----- RAW DATA -----
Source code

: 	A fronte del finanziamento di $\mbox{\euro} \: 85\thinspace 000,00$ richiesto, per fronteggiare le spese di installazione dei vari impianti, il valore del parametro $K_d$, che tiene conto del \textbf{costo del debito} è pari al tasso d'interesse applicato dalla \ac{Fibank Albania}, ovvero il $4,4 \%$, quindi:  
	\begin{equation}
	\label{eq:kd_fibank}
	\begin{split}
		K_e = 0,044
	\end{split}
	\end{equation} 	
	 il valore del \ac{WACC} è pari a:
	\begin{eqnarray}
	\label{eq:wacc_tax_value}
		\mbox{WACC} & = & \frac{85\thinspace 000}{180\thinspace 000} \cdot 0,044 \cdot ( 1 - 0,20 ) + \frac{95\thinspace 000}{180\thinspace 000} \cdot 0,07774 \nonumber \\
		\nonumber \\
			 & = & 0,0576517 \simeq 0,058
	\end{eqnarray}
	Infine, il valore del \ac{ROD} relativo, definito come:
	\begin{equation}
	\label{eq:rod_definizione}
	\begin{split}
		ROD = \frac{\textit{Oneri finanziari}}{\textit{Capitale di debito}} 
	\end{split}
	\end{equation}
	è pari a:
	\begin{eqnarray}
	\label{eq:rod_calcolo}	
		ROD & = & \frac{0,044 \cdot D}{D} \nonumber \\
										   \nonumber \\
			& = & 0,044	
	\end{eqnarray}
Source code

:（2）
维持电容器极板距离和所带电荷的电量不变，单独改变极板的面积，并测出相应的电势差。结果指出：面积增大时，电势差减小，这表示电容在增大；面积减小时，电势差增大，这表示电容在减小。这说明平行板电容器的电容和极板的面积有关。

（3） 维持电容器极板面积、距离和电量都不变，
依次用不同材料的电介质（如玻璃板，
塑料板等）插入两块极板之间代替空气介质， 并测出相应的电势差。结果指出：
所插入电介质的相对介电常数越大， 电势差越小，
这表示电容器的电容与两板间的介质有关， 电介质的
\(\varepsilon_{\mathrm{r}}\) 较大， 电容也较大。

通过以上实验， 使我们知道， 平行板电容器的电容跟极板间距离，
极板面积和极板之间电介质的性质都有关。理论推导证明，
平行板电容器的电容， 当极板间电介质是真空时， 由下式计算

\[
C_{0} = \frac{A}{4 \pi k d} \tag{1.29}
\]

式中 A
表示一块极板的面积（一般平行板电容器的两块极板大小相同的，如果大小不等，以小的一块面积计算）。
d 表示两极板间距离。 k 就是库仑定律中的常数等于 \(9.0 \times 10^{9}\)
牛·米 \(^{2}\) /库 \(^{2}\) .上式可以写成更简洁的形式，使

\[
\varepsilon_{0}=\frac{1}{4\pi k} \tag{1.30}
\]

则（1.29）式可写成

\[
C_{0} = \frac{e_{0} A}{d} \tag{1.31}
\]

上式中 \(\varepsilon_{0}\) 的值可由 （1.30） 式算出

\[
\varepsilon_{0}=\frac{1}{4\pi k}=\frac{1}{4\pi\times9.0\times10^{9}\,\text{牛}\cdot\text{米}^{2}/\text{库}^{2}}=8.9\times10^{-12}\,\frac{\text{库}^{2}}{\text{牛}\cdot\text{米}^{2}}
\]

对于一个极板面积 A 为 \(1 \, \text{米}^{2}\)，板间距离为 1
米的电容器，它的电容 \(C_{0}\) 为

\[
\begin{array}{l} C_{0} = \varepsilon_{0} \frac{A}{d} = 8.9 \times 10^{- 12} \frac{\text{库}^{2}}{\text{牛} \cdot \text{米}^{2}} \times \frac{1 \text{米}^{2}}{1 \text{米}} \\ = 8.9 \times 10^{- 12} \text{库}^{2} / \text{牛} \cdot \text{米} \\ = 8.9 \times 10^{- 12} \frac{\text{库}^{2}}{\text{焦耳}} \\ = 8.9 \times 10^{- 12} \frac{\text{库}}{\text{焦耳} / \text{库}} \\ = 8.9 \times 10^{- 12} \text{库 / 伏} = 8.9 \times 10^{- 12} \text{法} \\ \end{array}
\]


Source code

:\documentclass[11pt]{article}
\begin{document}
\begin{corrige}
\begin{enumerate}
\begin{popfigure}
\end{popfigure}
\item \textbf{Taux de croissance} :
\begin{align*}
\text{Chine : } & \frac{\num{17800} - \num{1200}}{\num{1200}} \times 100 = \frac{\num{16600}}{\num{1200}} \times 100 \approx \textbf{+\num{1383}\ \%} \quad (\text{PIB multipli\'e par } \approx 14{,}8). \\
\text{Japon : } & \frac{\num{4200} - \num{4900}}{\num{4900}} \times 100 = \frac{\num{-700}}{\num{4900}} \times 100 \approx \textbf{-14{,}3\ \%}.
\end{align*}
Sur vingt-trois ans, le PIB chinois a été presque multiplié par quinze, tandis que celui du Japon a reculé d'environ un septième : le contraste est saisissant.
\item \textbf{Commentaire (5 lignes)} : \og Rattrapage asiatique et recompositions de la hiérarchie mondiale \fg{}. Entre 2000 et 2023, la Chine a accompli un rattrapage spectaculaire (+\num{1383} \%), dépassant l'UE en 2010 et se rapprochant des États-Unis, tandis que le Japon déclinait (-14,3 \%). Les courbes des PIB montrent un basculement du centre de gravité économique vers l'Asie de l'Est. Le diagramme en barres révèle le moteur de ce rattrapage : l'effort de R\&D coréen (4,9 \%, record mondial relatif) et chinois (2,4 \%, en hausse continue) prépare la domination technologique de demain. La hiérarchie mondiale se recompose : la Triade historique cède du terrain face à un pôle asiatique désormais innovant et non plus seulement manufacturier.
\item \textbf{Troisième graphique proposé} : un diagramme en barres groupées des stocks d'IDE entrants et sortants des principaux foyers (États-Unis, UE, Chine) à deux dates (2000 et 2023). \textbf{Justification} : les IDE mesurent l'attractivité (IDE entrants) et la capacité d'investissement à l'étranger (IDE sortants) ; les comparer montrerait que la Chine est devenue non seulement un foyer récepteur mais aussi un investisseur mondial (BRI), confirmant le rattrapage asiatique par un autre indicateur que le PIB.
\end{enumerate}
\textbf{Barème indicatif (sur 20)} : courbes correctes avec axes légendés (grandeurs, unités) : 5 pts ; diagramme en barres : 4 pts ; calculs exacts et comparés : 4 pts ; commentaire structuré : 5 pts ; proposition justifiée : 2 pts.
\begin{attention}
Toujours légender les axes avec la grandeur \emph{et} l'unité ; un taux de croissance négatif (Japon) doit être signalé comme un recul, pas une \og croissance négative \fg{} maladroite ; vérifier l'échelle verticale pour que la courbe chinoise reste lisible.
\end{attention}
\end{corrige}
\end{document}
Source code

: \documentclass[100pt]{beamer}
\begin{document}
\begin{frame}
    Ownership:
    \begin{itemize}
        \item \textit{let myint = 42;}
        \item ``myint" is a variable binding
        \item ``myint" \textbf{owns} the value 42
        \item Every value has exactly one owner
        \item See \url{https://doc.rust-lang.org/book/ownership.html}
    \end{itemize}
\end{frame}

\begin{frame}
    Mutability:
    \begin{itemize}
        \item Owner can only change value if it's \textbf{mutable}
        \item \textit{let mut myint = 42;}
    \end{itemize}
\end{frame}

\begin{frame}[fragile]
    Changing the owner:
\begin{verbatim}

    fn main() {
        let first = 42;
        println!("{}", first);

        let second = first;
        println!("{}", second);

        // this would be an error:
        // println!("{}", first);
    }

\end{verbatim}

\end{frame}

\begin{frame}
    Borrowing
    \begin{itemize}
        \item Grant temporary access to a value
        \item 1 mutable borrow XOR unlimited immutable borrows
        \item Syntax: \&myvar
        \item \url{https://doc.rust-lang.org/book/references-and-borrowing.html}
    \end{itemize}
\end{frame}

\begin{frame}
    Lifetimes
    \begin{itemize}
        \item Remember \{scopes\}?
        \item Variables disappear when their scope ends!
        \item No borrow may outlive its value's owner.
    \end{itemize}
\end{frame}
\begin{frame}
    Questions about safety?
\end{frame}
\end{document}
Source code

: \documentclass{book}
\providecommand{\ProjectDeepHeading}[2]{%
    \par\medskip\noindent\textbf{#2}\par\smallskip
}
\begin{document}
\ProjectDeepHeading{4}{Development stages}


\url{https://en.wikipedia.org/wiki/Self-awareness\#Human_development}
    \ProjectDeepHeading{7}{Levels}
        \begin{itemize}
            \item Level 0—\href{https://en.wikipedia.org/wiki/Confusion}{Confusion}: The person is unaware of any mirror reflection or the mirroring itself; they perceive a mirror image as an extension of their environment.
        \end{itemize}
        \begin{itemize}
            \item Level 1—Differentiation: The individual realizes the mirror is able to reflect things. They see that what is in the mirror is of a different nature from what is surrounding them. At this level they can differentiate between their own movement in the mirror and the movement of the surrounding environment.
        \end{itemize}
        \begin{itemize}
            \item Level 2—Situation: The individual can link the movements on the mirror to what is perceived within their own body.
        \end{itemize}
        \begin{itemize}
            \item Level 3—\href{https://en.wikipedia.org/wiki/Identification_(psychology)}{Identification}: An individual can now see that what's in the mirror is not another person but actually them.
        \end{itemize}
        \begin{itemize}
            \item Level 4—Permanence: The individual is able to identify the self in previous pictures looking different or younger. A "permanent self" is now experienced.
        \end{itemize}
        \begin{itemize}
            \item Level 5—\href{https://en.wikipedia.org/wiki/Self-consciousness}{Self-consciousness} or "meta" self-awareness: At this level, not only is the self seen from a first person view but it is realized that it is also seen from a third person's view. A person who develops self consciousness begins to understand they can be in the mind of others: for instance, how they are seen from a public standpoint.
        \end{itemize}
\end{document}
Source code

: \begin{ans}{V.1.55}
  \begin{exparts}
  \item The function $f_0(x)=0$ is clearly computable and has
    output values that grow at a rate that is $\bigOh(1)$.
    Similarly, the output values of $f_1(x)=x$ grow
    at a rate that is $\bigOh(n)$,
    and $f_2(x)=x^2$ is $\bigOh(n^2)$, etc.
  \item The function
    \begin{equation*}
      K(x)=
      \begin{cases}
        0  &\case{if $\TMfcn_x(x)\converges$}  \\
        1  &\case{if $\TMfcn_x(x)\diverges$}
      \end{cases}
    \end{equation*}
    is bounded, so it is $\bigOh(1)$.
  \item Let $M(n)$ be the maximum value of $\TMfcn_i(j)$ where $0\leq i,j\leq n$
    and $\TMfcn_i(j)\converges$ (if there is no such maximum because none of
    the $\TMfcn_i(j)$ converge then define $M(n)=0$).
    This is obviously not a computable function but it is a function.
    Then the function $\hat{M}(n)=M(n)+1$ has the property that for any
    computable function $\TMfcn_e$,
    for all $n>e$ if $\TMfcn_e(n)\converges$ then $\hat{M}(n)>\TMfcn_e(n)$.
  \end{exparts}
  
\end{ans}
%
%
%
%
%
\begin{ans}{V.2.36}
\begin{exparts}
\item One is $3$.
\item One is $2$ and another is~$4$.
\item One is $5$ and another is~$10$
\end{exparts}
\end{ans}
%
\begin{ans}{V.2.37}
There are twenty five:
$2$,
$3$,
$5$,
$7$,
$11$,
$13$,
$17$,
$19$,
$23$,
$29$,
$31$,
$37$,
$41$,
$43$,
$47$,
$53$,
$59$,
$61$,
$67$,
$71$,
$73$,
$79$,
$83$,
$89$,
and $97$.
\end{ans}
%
-----
■ TASK PROMPT
Only a number is wanted here: the tally of lines in the entries that include the word "maximum".

■ SOLUTION FOR THIS EXERCISE
2